#### Data provided ####
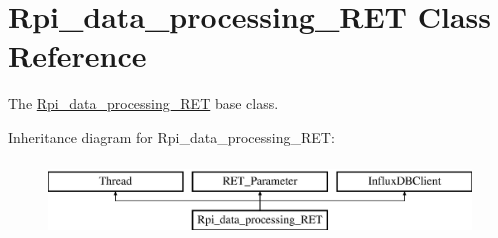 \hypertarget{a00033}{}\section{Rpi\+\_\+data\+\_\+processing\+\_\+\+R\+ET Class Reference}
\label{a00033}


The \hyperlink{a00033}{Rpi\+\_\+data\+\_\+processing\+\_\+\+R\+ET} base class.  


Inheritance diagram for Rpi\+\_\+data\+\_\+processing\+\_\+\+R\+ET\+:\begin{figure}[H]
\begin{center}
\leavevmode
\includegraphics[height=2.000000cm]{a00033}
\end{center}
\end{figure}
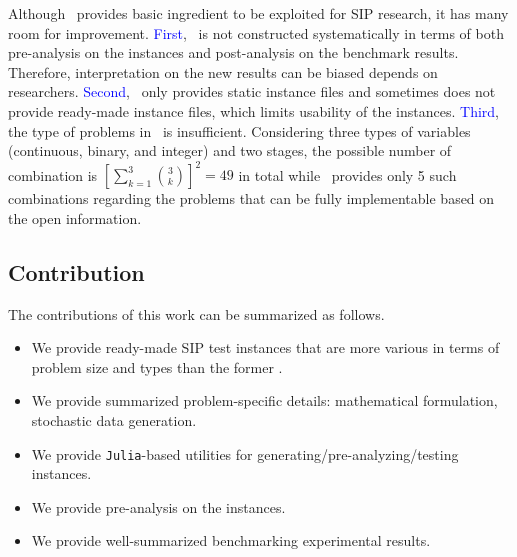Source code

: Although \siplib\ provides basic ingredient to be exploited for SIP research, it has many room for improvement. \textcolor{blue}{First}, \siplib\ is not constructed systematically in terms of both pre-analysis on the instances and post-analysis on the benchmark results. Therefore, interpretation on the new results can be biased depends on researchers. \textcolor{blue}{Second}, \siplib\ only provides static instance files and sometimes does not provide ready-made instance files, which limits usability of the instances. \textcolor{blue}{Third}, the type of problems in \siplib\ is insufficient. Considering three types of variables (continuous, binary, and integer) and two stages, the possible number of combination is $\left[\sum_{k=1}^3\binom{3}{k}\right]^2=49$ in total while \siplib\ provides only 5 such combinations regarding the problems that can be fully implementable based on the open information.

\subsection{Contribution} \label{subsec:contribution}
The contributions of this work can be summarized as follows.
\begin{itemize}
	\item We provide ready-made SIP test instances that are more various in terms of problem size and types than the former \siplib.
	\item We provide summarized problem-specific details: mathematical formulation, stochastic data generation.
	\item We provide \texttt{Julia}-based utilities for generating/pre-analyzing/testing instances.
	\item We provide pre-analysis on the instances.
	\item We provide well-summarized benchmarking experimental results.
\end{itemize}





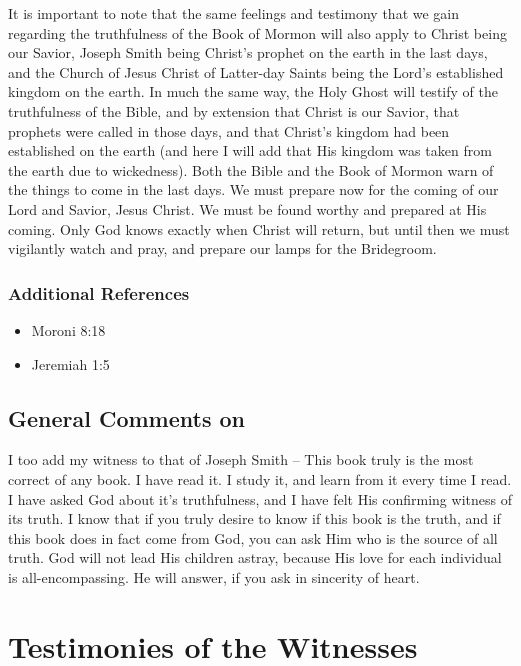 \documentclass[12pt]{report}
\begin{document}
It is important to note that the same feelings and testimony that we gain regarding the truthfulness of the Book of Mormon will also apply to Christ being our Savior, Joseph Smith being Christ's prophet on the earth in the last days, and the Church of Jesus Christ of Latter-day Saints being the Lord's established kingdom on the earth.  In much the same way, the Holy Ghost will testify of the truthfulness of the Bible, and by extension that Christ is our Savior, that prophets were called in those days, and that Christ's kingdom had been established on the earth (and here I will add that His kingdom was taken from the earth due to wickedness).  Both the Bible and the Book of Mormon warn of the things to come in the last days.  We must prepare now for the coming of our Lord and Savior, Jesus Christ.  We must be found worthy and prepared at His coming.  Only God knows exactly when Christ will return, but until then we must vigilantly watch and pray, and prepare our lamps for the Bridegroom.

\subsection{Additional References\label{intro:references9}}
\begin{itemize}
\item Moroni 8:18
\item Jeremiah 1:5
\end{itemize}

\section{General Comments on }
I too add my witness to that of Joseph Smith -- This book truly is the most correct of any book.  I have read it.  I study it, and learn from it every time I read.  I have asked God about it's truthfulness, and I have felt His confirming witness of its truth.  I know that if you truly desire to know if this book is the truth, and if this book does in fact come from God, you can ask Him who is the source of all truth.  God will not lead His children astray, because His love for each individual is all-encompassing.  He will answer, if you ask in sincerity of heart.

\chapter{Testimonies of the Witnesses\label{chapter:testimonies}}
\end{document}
####
Nothing but the lines from the first line of the records above to the line with "Source code", inclusive, should be transcribed exactly, and the pictures must be left out.

_Result_
 \hypertarget{a00033}{}\section{Rpi\+\_\+data\+\_\+processing\+\_\+\+R\+ET Class Reference}
\label{a00033}


The \hyperlink{a00033}{Rpi\+\_\+data\+\_\+processing\+\_\+\+R\+ET} base class.  


Inheritance diagram for Rpi\+\_\+data\+\_\+processing\+\_\+\+R\+ET\+:\begin{figure}[H]
\begin{center}
\leavevmode
\includegraphics[height=2.000000cm]{a00033}
\end{center}
\end{figure}
Source code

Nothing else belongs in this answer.